═════ Data in this exercise ═════

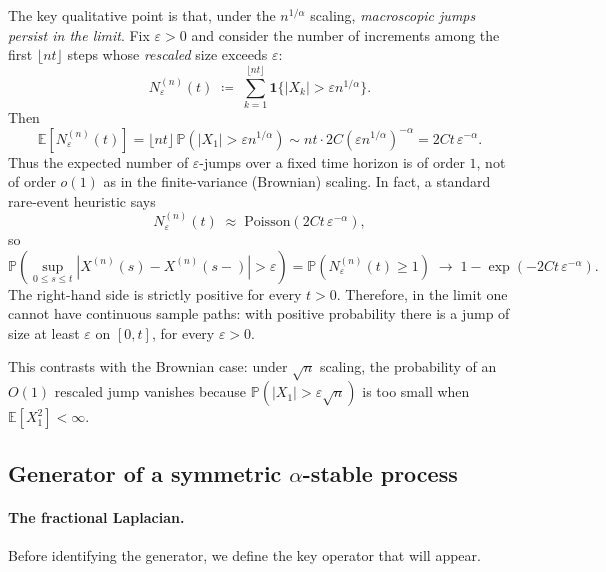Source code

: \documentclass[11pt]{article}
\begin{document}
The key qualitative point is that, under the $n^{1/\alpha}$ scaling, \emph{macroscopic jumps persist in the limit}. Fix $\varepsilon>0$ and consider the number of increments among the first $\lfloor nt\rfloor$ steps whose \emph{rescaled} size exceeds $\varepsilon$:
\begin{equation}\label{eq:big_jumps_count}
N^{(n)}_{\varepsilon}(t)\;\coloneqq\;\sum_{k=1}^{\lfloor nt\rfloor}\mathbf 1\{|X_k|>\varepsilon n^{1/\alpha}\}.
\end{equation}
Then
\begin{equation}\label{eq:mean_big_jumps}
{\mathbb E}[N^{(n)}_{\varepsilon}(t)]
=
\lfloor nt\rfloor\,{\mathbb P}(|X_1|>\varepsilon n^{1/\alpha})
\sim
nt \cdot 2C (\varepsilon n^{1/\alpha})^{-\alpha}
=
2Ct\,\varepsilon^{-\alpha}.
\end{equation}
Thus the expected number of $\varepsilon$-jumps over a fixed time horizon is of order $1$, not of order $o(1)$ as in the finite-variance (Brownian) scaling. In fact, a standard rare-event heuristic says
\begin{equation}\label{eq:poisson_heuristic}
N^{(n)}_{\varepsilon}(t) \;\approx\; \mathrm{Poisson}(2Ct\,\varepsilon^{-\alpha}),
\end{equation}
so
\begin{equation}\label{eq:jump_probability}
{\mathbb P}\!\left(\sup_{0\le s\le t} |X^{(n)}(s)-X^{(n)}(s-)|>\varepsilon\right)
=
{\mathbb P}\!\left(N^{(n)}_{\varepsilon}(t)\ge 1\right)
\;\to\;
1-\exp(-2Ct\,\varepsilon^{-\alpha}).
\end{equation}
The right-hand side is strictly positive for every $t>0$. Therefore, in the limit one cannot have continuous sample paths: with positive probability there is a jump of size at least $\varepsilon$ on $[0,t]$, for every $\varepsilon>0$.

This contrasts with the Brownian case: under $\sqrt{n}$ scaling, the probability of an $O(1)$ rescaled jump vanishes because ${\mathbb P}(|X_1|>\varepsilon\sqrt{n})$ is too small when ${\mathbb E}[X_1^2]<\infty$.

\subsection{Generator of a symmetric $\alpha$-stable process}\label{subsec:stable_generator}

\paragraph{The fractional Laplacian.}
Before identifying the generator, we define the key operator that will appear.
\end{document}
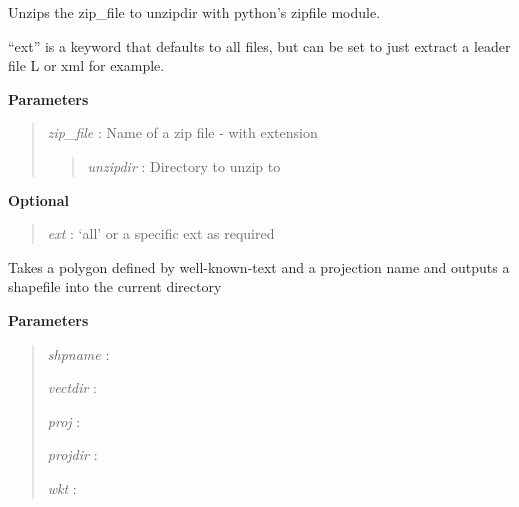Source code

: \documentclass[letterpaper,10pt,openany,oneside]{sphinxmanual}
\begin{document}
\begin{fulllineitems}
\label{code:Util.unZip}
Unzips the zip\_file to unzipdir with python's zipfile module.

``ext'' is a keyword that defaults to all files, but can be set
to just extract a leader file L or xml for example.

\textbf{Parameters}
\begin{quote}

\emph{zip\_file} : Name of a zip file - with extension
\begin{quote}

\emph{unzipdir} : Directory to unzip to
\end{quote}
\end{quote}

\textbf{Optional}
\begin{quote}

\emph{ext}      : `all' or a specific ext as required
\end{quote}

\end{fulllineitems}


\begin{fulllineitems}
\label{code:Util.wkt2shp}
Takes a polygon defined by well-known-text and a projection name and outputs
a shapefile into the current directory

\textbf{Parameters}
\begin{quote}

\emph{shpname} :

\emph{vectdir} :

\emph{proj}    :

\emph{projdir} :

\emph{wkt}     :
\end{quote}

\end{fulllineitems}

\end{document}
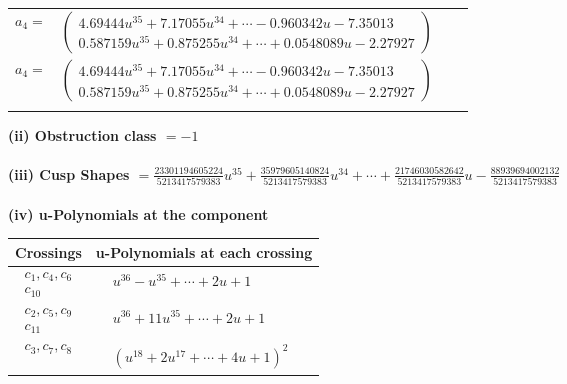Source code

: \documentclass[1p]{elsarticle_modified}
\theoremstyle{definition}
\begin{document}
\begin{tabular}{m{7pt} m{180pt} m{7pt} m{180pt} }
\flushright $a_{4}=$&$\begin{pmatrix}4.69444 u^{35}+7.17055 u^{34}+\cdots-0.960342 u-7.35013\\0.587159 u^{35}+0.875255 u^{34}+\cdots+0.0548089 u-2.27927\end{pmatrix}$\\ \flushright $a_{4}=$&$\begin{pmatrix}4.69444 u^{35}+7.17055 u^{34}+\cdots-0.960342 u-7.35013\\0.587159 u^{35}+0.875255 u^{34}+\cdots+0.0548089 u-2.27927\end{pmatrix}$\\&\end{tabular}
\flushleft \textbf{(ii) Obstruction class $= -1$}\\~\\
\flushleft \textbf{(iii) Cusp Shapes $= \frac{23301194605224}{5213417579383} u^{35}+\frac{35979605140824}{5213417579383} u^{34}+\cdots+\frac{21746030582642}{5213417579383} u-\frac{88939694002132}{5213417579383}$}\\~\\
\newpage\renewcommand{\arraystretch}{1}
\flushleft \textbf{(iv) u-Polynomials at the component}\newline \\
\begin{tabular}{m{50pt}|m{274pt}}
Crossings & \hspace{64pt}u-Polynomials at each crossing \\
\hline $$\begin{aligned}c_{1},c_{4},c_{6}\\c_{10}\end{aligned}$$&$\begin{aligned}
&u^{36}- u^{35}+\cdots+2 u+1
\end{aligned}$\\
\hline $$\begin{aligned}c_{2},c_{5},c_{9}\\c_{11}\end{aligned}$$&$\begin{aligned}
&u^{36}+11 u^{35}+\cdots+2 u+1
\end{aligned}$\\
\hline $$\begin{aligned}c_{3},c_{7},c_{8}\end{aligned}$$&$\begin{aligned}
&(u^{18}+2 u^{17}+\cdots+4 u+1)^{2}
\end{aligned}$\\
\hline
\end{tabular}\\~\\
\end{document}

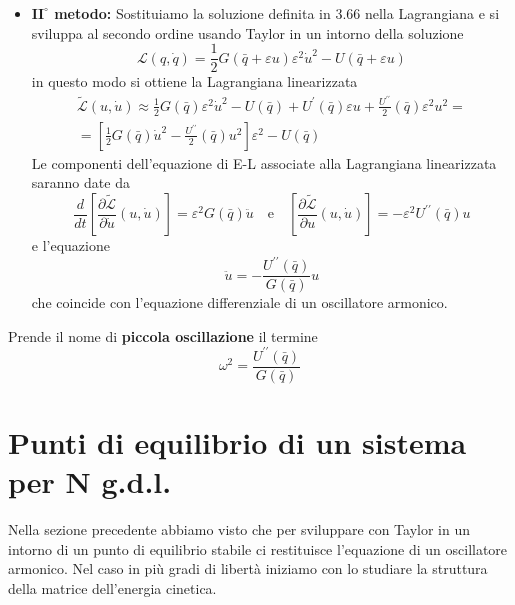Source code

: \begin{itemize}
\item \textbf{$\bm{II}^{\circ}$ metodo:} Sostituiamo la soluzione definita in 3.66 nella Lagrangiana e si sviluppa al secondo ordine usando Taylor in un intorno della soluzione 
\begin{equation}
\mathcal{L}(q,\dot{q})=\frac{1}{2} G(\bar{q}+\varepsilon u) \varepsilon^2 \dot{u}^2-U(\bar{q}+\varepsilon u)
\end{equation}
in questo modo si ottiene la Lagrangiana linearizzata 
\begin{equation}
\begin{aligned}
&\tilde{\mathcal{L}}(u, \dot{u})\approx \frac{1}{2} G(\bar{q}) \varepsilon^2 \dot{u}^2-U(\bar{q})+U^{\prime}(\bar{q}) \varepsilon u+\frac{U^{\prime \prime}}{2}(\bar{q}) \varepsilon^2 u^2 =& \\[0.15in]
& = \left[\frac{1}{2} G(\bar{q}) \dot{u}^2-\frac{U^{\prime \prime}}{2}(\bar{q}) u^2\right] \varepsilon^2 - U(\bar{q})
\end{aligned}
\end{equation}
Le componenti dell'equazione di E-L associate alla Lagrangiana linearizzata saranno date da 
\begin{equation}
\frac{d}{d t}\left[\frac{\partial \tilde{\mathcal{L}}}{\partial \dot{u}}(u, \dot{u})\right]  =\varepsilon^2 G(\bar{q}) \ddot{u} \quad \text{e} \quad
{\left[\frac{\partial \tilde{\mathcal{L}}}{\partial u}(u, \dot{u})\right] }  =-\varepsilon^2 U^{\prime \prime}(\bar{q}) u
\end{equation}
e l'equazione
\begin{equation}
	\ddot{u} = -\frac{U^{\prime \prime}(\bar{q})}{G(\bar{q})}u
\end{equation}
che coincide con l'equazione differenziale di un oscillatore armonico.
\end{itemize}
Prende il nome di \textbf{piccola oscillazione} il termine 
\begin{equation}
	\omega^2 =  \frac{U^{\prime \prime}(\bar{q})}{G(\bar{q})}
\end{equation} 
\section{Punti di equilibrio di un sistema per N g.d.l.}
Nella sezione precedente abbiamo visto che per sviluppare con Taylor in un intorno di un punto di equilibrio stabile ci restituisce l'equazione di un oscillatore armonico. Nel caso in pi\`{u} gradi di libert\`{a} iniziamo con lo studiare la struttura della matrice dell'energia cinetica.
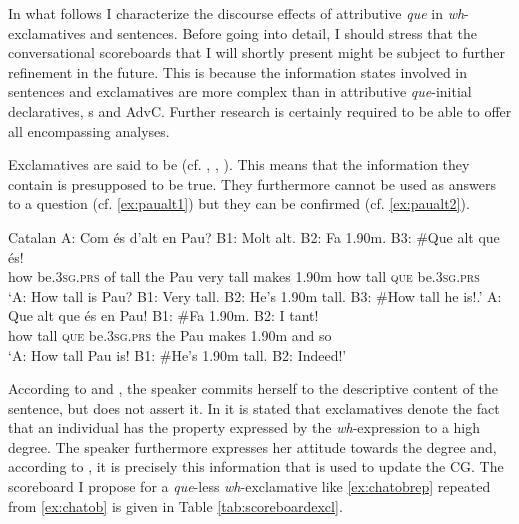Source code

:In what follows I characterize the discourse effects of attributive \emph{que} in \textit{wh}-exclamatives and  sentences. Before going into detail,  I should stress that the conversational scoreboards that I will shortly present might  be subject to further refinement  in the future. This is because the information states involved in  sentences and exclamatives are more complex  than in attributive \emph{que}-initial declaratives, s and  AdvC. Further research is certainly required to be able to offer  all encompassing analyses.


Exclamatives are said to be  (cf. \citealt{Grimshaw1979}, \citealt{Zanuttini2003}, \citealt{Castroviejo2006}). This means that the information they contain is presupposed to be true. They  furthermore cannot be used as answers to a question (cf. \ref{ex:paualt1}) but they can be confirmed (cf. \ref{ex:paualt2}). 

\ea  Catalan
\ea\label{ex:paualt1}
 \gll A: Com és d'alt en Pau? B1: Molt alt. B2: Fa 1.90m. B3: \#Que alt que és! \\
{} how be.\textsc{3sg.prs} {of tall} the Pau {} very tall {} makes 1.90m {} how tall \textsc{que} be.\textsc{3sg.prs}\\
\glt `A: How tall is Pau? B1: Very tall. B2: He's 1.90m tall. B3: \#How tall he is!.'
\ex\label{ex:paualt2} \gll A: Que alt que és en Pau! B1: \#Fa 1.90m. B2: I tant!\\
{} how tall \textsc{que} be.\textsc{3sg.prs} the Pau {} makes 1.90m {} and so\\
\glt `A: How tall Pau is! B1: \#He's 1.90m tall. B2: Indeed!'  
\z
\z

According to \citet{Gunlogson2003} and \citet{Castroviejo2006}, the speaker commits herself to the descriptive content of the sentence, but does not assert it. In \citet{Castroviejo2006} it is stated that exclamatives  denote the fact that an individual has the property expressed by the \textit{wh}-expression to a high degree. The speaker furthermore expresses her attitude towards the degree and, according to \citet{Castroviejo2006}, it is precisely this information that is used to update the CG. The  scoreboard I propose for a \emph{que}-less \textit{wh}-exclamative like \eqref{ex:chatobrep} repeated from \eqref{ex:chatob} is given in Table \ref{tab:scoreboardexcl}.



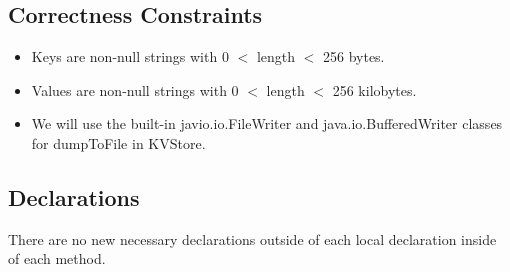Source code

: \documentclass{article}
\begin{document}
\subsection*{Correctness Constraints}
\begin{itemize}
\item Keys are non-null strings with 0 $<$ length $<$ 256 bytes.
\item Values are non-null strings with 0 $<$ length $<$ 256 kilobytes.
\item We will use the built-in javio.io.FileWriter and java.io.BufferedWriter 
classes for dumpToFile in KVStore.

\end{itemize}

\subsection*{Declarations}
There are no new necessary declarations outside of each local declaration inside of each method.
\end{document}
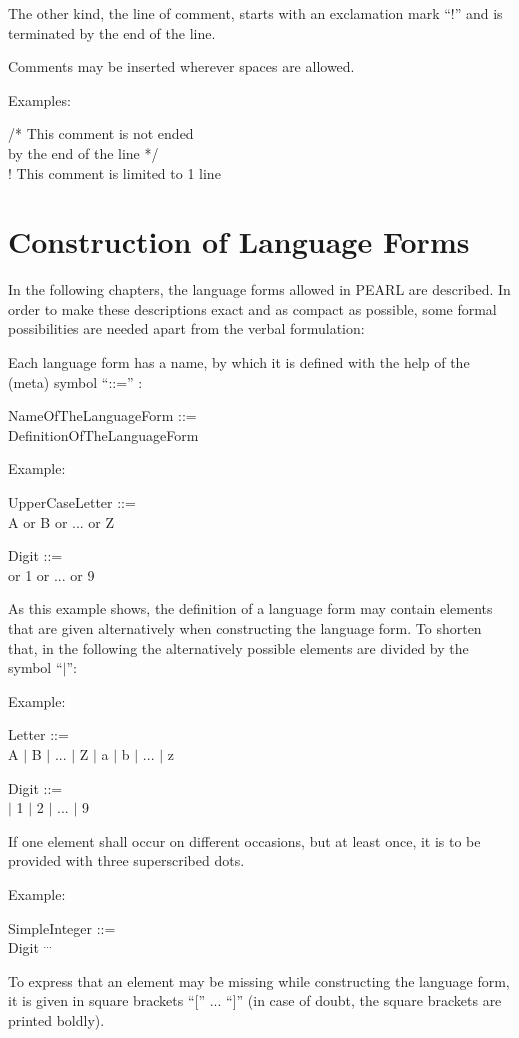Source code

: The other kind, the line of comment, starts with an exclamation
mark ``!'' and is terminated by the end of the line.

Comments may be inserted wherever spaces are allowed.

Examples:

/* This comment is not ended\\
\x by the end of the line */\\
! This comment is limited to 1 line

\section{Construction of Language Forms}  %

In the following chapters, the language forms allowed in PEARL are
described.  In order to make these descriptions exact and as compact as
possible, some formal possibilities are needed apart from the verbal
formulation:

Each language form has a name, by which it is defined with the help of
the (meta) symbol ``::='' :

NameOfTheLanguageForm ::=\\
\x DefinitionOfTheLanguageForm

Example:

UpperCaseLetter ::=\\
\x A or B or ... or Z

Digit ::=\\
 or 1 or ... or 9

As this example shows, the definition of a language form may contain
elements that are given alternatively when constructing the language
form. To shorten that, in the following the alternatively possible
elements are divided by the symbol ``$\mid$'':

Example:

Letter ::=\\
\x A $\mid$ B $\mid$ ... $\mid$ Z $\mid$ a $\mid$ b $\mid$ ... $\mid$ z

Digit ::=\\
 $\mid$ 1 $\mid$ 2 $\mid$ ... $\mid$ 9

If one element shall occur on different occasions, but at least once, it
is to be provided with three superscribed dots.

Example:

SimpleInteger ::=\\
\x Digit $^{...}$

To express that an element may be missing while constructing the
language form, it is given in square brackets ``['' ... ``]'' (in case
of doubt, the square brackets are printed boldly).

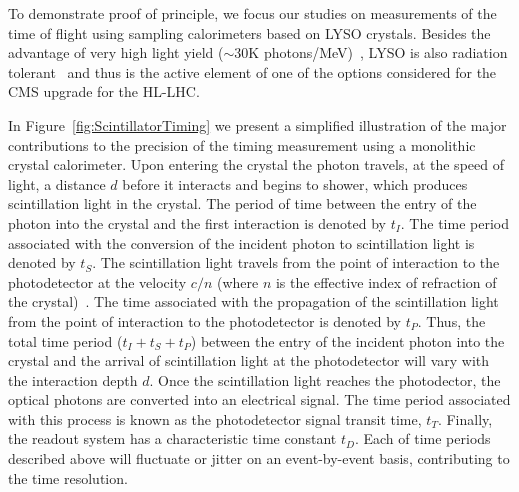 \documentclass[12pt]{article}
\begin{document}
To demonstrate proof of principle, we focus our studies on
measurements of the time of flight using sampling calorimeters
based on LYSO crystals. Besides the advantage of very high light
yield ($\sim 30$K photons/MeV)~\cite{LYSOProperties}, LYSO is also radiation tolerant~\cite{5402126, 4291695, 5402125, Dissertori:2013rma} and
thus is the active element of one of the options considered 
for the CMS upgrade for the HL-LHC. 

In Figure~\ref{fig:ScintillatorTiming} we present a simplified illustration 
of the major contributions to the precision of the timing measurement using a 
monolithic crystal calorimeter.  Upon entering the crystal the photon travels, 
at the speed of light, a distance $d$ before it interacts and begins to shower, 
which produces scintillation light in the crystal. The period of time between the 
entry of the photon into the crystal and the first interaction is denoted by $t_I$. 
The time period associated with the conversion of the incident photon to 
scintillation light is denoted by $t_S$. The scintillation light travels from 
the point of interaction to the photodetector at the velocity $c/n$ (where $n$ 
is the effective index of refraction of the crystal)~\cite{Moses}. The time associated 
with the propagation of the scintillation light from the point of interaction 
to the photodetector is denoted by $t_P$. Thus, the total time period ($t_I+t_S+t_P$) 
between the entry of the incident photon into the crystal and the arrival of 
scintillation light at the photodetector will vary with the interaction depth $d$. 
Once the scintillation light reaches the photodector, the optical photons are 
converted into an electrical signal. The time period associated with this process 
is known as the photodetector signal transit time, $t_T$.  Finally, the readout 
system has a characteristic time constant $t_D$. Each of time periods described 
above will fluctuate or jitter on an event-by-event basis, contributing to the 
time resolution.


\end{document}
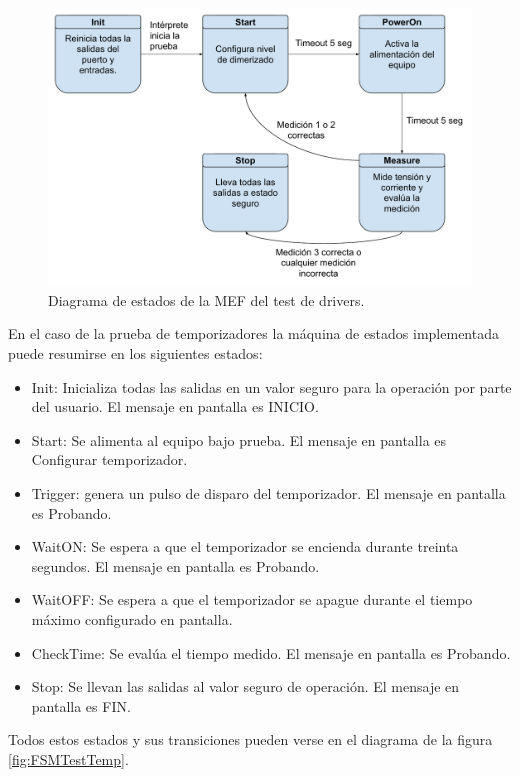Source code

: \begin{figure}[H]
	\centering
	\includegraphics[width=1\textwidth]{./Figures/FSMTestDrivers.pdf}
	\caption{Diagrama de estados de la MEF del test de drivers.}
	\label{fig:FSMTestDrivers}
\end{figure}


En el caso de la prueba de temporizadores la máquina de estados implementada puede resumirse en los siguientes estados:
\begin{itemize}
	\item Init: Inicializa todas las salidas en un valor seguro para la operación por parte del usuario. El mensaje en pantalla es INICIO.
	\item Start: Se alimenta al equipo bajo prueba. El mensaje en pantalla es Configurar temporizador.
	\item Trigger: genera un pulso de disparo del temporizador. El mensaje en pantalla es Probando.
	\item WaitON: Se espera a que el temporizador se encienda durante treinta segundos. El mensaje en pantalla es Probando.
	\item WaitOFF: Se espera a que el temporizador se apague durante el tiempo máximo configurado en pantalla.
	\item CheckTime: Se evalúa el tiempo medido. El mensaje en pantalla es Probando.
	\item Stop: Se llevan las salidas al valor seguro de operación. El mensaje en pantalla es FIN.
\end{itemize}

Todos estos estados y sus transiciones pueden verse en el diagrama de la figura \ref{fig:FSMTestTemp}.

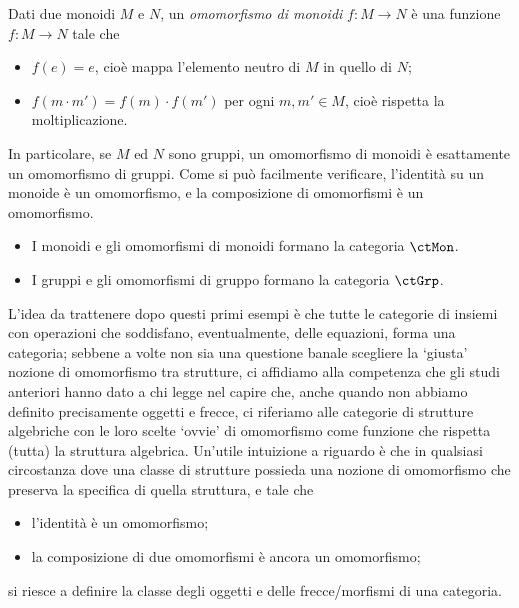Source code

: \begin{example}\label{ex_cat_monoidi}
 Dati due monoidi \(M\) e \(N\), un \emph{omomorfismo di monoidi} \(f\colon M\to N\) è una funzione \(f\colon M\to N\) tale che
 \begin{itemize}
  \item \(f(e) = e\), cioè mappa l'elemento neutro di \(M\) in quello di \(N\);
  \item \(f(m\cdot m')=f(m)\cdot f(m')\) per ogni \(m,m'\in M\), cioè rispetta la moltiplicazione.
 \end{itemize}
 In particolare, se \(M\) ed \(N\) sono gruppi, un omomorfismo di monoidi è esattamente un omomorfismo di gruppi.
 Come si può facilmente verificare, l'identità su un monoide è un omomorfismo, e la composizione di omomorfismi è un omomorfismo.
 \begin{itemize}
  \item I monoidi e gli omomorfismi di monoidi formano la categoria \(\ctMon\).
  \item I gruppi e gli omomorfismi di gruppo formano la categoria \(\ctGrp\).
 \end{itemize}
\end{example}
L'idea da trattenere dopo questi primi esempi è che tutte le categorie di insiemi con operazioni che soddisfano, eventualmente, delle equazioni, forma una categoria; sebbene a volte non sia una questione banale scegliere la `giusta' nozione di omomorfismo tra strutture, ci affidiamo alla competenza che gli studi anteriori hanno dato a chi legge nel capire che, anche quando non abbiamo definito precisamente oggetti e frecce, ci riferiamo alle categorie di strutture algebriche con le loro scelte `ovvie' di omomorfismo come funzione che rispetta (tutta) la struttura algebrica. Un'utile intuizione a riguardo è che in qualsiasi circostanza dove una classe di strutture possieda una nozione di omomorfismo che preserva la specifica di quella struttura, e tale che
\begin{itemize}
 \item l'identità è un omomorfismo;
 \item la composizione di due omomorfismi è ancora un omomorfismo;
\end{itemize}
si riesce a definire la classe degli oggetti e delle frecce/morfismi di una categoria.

═════

[What is needed] Give back precisely the lines above that start at the line containing "elements are divided" and end at the line containing "of doubt, the", inclusive. No other lines belong in the output.

[Solution for this exercise]
elements are divided by the symbol ``$\mid$'':

Example:

Letter ::=\\
\x A $\mid$ B $\mid$ ... $\mid$ Z $\mid$ a $\mid$ b $\mid$ ... $\mid$ z

Digit ::=\\
 $\mid$ 1 $\mid$ 2 $\mid$ ... $\mid$ 9

If one element shall occur on different occasions, but at least once, it
is to be provided with three superscribed dots.

Example:

SimpleInteger ::=\\
\x Digit $^{...}$

To express that an element may be missing while constructing the
language form, it is given in square brackets ``['' ... ``]'' (in case
of doubt, the square brackets are printed boldly).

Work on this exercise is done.